Problem details
Look through the entries below and extract exactly the lines from the one containing "It's a valid" through the one containing "# Girls _Are_", ends included.

Data for processing
-------------------------

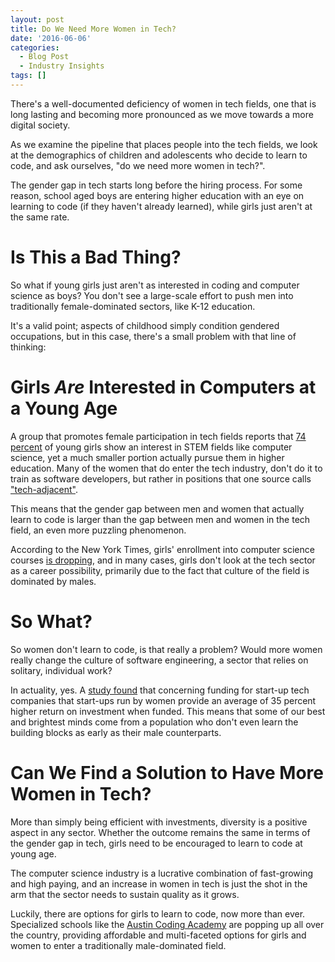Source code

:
 ```yaml
---
layout: post
title: Do We Need More Women in Tech?
date: '2016-06-06'
categories:
  - Blog Post
  - Industry Insights
tags: []
---
```


There's a well-documented deficiency of women in tech fields, one that is long lasting and becoming more pronounced as we move towards a more digital society.

As we examine the pipeline that places people into the tech fields, we look at the demographics of children and adolescents who decide to learn to code, and ask ourselves, "do we need more women in tech?".



The gender gap in tech starts long before the hiring process. For some reason, school aged boys are entering higher education with an eye on learning to code (if they haven't already learned), while girls just aren't at the same rate.

# Is This a Bad Thing?


So what if young girls just aren't as interested in coding and computer science as boys? You don't see a large-scale effort to push men into traditionally female-dominated sectors, like K-12 education.



It's a valid point; aspects of childhood simply condition gendered occupations, but in this case, there's a small problem with that line of thinking:

# Girls _Are_ Interested in Computers at a Young Age


A group that promotes female participation in tech fields reports that [74 percent](http://techcrunch.com/2016/05/10/the-lack-of-women-in-tech-is-more-than-a-pipeline-problem/) of young girls show an interest in STEM fields like computer science, yet a much smaller portion actually pursue them in higher education. Many of the women that do enter the tech industry, don't do it to train as software developers, but rather in positions that one source calls ["tech-adjacent"](https://www.themuse.com/advice/why-we-need-to-rethink-women-in-tech).



This means that the gender gap between men and women that actually learn to code is larger than the gap between men and women in the tech field, an even more puzzling phenomenon.

According to the New York Times, girls' enrollment into computer science courses [is dropping](http://www.nytimes.com/2014/06/01/opinion/sunday/how-to-get-girls-into-coding.html?_r=0), and in many cases, girls don't look at the tech sector as a career possibility, primarily due to the fact that culture of the field is dominated by males.

# So What?


So women don't learn to code, is that really a problem? Would more women really change the culture of software engineering, a sector that relies on solitary, individual work?



In actuality, yes. A [study found](http://www.recode.net/2016/6/2/11834380/craig-newmark-women-tech-funding-gender-gap-diversity) that concerning funding for start-up tech companies that start-ups run by women provide an average of 35 percent higher return on investment when funded. This means that some of our best and brightest minds come from a population who don't even learn the building blocks as early as their male counterparts.

# Can We Find a Solution to Have More Women in Tech?


More than simply being efficient with investments, diversity is a positive aspect in any sector. Whether the outcome remains the same in terms of the gender gap in tech, girls need to be encouraged to learn to code at young age.



The computer science industry is a lucrative combination of fast-growing and high paying, and an increase in women in tech is just the shot in the arm that the sector needs to sustain quality as it grows.

Luckily, there are options for girls to learn to code, now more than ever. Specialized schools like the [Austin Coding Academy](//www.austincodingacademy.com/what-we-stand-for/) are popping up all over the country, providing affordable and multi-faceted options for girls and women to enter a traditionally male-dominated field.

-------------------------

Solution to the problem
It's a valid point; aspects of childhood simply condition gendered occupations, but in this case, there's a small problem with that line of thinking:

# Girls _Are_ Interested in Computers at a Young Age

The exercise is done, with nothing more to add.